Try it:
Search the records below for "right" and copy every line it turns up in.

==== Data supplied

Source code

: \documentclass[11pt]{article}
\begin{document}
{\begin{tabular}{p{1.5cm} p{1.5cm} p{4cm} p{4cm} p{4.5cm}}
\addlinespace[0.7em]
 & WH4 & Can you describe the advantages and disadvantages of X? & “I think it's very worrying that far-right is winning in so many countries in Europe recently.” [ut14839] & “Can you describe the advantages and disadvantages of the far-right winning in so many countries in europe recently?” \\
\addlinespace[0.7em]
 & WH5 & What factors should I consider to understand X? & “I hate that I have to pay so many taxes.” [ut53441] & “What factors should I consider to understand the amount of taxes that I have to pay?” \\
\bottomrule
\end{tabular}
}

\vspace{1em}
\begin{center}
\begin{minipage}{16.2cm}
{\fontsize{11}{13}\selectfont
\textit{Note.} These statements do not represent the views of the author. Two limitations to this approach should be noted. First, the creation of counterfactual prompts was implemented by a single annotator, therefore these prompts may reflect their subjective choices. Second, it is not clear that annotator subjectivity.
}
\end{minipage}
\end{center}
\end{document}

========
==== Data supplied

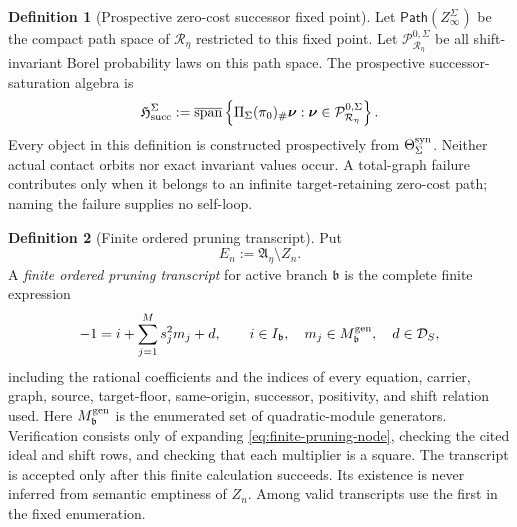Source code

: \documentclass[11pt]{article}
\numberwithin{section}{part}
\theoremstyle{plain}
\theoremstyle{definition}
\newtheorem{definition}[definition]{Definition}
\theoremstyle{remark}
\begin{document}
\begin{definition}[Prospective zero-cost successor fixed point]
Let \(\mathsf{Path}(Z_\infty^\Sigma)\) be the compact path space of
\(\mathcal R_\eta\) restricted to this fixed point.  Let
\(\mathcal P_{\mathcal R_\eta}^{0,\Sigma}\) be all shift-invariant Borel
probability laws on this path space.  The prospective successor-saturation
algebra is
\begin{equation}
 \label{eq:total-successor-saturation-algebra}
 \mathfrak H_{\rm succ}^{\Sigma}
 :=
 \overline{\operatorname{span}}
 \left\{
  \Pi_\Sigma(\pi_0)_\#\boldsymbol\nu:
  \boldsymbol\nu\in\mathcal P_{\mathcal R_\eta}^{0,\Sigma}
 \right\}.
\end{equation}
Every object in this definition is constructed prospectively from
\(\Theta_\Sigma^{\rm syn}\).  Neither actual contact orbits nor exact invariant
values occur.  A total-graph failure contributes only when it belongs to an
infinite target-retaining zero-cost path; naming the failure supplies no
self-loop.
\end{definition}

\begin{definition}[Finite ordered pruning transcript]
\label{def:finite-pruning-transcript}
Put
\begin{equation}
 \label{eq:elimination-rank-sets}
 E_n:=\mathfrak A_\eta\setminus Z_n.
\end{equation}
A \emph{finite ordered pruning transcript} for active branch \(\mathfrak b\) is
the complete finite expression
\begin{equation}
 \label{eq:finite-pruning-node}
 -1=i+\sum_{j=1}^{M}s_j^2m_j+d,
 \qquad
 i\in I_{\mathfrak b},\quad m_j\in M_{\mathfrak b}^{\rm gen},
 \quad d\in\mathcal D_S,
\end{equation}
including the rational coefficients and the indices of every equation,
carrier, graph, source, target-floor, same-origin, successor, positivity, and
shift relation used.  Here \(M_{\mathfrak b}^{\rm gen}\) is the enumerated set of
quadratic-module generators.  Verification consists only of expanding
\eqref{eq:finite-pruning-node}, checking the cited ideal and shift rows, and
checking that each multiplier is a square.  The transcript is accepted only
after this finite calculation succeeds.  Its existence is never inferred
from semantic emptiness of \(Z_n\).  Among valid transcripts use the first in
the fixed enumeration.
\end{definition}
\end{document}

========
==== Data supplied

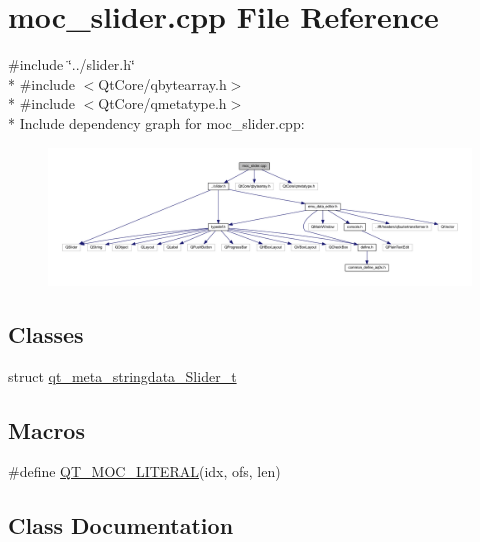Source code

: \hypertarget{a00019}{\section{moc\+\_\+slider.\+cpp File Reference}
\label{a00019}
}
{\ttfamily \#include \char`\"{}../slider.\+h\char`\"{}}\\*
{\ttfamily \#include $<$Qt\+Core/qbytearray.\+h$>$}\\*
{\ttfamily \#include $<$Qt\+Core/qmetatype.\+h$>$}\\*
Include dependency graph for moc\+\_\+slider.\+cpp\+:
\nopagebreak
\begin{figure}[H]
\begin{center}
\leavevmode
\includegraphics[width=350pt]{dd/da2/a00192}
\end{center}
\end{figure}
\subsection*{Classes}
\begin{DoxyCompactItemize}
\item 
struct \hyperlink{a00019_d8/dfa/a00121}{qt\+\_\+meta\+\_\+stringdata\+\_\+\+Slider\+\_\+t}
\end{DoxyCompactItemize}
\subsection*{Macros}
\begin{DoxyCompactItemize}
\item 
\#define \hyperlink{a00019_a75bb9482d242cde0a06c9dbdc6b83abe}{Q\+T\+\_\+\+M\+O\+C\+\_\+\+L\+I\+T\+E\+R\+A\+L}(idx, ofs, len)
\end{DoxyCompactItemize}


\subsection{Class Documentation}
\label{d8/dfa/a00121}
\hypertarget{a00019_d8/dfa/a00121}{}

========

Task output:
 & WH4 & Can you describe the advantages and disadvantages of X? & “I think it's very worrying that far-right is winning in so many countries in Europe recently.” [ut14839] & “Can you describe the advantages and disadvantages of the far-right winning in so many countries in europe recently?” \\
 \right\}.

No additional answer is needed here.